Indépendamment de toute inscription. Cette faveur a été accordée aux mineurs et aux femmes mariées, parce qu'étant, les uns sous la dépendance de leurs tuteurs, les autres sous celle de leurs maris, il a pu leur être impossible de prendre ir scription; mais il n'y a que ces deux sortes d'hypothèques légales qui soient dispensées de l'inscription; celles des communes, des établissements publics (art. 2121), des privilégiés devenus simples créanciers hypothécaires (art. 2113) et des légataires (art. 1017), n'en sont point affranchis, et même le législateur attache tant d'importance à la publicité, qu'il prend encore tous les moyens possibles d'obliger à faire inscrire les hypothèques légales des mineurs et des femmes mariées (art. 2136); mais enfin si, nonobstant ces dispositions, elles n'ont point été inscrites, elles n'en produisent pas moins leur effet.
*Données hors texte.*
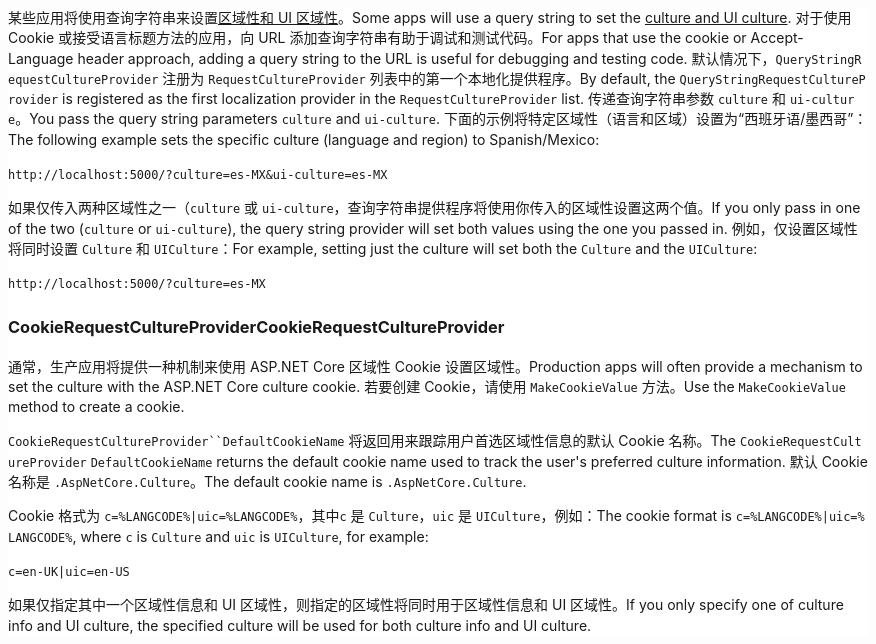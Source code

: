 <span data-ttu-id="17d8e-326">某些应用将使用查询字符串来设置[区域性和 UI 区域性](https://msdn.microsoft.com/library/system.globalization.cultureinfo.aspx)。</span><span class="sxs-lookup"><span data-stu-id="17d8e-326">Some apps will use a query string to set the [culture and UI culture](https://msdn.microsoft.com/library/system.globalization.cultureinfo.aspx).</span></span> <span data-ttu-id="17d8e-327">对于使用 Cookie 或接受语言标题方法的应用，向 URL 添加查询字符串有助于调试和测试代码。</span><span class="sxs-lookup"><span data-stu-id="17d8e-327">For apps that use the cookie or Accept-Language header approach, adding a query string to the URL is useful for debugging and testing code.</span></span> <span data-ttu-id="17d8e-328">默认情况下，`QueryStringRequestCultureProvider` 注册为 `RequestCultureProvider` 列表中的第一个本地化提供程序。</span><span class="sxs-lookup"><span data-stu-id="17d8e-328">By default, the `QueryStringRequestCultureProvider` is registered as the first localization provider in the `RequestCultureProvider` list.</span></span> <span data-ttu-id="17d8e-329">传递查询字符串参数 `culture` 和 `ui-culture`。</span><span class="sxs-lookup"><span data-stu-id="17d8e-329">You pass the query string parameters `culture` and `ui-culture`.</span></span> <span data-ttu-id="17d8e-330">下面的示例将特定区域性（语言和区域）设置为“西班牙语/墨西哥”：</span><span class="sxs-lookup"><span data-stu-id="17d8e-330">The following example sets the specific culture (language and region) to Spanish/Mexico:</span></span>

   `http://localhost:5000/?culture=es-MX&ui-culture=es-MX`

<span data-ttu-id="17d8e-331">如果仅传入两种区域性之一（`culture` 或 `ui-culture`，查询字符串提供程序将使用你传入的区域性设置这两个值。</span><span class="sxs-lookup"><span data-stu-id="17d8e-331">If you only pass in one of the two (`culture` or `ui-culture`), the query string provider will set both values using the one you passed in.</span></span> <span data-ttu-id="17d8e-332">例如，仅设置区域性将同时设置 `Culture` 和 `UICulture`：</span><span class="sxs-lookup"><span data-stu-id="17d8e-332">For example, setting just the culture will set both the `Culture` and the `UICulture`:</span></span>

   `http://localhost:5000/?culture=es-MX`

### <a name="cookierequestcultureprovider"></a><span data-ttu-id="17d8e-333">CookieRequestCultureProvider</span><span class="sxs-lookup"><span data-stu-id="17d8e-333">CookieRequestCultureProvider</span></span>

<span data-ttu-id="17d8e-334">通常，生产应用将提供一种机制来使用 ASP.NET Core 区域性 Cookie 设置区域性。</span><span class="sxs-lookup"><span data-stu-id="17d8e-334">Production apps will often provide a mechanism to set the culture with the ASP.NET Core culture cookie.</span></span> <span data-ttu-id="17d8e-335">若要创建 Cookie，请使用 `MakeCookieValue` 方法。</span><span class="sxs-lookup"><span data-stu-id="17d8e-335">Use the `MakeCookieValue` method to create a cookie.</span></span>

<span data-ttu-id="17d8e-336">`CookieRequestCultureProvider``DefaultCookieName` 将返回用来跟踪用户首选区域性信息的默认 Cookie 名称。</span><span class="sxs-lookup"><span data-stu-id="17d8e-336">The `CookieRequestCultureProvider` `DefaultCookieName` returns the default cookie name used to track the user's preferred culture information.</span></span> <span data-ttu-id="17d8e-337">默认 Cookie 名称是 `.AspNetCore.Culture`。</span><span class="sxs-lookup"><span data-stu-id="17d8e-337">The default cookie name is `.AspNetCore.Culture`.</span></span>

<span data-ttu-id="17d8e-338">Cookie 格式为 `c=%LANGCODE%|uic=%LANGCODE%`，其中`c` 是 `Culture`，`uic` 是 `UICulture`，例如：</span><span class="sxs-lookup"><span data-stu-id="17d8e-338">The cookie format is `c=%LANGCODE%|uic=%LANGCODE%`, where `c` is `Culture` and `uic` is `UICulture`, for example:</span></span>

    c=en-UK|uic=en-US

<span data-ttu-id="17d8e-339">如果仅指定其中一个区域性信息和 UI 区域性，则指定的区域性将同时用于区域性信息和 UI 区域性。</span><span class="sxs-lookup"><span data-stu-id="17d8e-339">If you only specify one of culture info and UI culture, the specified culture will be used for both culture info and UI culture.</span></span>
A leur tuteur. Nous avons vu, sous l'article 389, que l'hypothèque légale ne frappe pas les immeubles du père, administrateur, durant le mariage, des biens de ses enfants. (Arrêt de la cour suprême du 3 décembre 1821. Dall., ann. 1822, I, 62.)

A raison de sa gestion. C'est-à-dire pour tout ce dont il peut se trouver reliquataire à raison de la tutelle l'hypothèque s'étendrait même aux dettes personnelles exigibles durant la tutelle, parce qu'il est supposé les avoir exigées de lui-même comme il aurait dû les exiger d'un autre débiteur. Mais si elles n'étaient exigibles qu'après l'expiration de la tutelle, elles ne seraient pas garanties par l'hypothèque légale; car sa qualité de tuteur ne doit pas changer sa position; si l'hypothèque avait été consentie avec le père du pupille par un acte authentique, il devrait prendre inscription lui-même. QUESTION. Lorsque le pupille a atteint sa majoritė, ou l'interdit obtenu mainlevée de son interdiction, l'hypothèque légale continue-t-elle d'exister sans inscription? Oui; car elle est parfaite, dès le principe, sans inscription, et tout ce qui peut arriver dans la suite ne peut porter atteinte aux droits acquis aux mineurs et aux interdits pendant leur minorité et leur interdiction. Voir l'arrêt de la cour de Montpellier cité plus bas et un arrêt de la cour de cass. du 1er déc. 1824. (Dall., ann. 1827, I, 480.)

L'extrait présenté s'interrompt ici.